- [Exercise prompt]:
Lines of the listing below that contain the string "binom" are to be returned.
■ ■ ■ ■
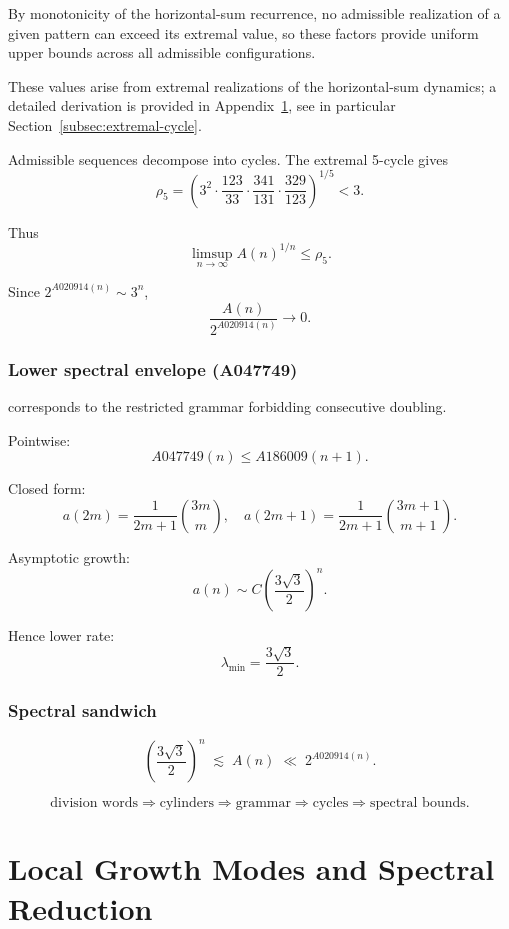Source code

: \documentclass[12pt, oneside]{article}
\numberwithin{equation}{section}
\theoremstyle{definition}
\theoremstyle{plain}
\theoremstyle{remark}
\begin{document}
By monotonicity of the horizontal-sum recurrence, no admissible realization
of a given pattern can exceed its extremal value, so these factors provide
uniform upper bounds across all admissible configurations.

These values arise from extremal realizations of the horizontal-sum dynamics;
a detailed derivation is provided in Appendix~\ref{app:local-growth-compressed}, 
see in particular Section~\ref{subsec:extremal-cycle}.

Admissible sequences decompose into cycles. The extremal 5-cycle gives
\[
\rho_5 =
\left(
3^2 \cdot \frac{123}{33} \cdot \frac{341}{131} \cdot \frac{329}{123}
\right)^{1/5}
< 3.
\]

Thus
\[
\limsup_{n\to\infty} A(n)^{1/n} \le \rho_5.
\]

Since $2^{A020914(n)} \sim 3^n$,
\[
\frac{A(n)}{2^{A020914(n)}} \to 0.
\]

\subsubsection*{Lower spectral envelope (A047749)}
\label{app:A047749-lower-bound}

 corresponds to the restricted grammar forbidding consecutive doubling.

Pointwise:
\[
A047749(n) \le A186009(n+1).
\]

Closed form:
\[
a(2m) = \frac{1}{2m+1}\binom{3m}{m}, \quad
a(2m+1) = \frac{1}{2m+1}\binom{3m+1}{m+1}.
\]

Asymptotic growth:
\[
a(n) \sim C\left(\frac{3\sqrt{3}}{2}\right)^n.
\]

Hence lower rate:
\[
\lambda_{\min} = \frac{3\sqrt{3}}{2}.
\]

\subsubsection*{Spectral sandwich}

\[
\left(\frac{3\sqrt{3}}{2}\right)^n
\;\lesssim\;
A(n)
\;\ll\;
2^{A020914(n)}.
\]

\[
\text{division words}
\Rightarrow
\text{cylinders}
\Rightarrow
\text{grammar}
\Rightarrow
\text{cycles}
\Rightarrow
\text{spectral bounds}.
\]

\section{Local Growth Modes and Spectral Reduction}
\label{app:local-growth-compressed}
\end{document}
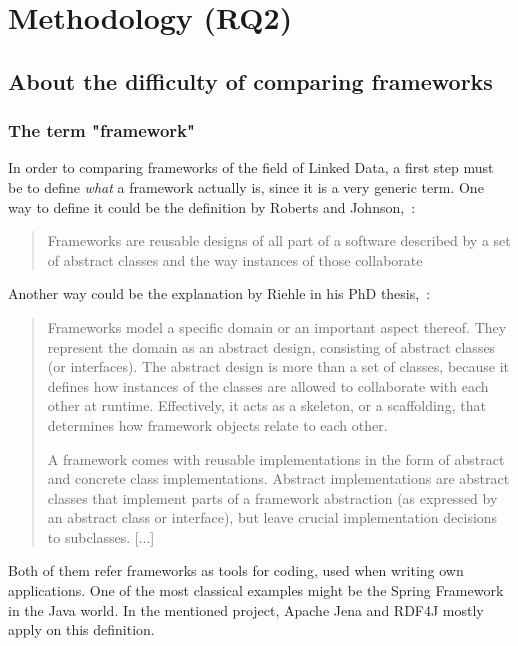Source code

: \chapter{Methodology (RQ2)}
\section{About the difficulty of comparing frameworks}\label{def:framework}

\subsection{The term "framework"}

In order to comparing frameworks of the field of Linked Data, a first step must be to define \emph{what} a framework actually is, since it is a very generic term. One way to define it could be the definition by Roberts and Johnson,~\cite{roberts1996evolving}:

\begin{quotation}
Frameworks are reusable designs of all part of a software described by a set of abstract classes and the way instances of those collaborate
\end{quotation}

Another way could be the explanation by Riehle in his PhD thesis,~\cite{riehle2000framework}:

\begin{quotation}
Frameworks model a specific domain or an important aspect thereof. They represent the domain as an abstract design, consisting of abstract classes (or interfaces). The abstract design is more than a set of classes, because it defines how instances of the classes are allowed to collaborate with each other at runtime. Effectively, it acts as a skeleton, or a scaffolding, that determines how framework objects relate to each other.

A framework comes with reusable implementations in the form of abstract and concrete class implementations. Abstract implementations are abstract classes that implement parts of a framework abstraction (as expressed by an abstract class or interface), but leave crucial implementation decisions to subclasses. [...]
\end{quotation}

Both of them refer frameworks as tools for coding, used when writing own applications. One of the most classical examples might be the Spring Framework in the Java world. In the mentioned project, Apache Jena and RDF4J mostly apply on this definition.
■ ■ ■ ■
- [Solved problem]:
a(2m) = \frac{1}{2m+1}\binom{3m}{m}, \quad
a(2m+1) = \frac{1}{2m+1}\binom{3m+1}{m+1}.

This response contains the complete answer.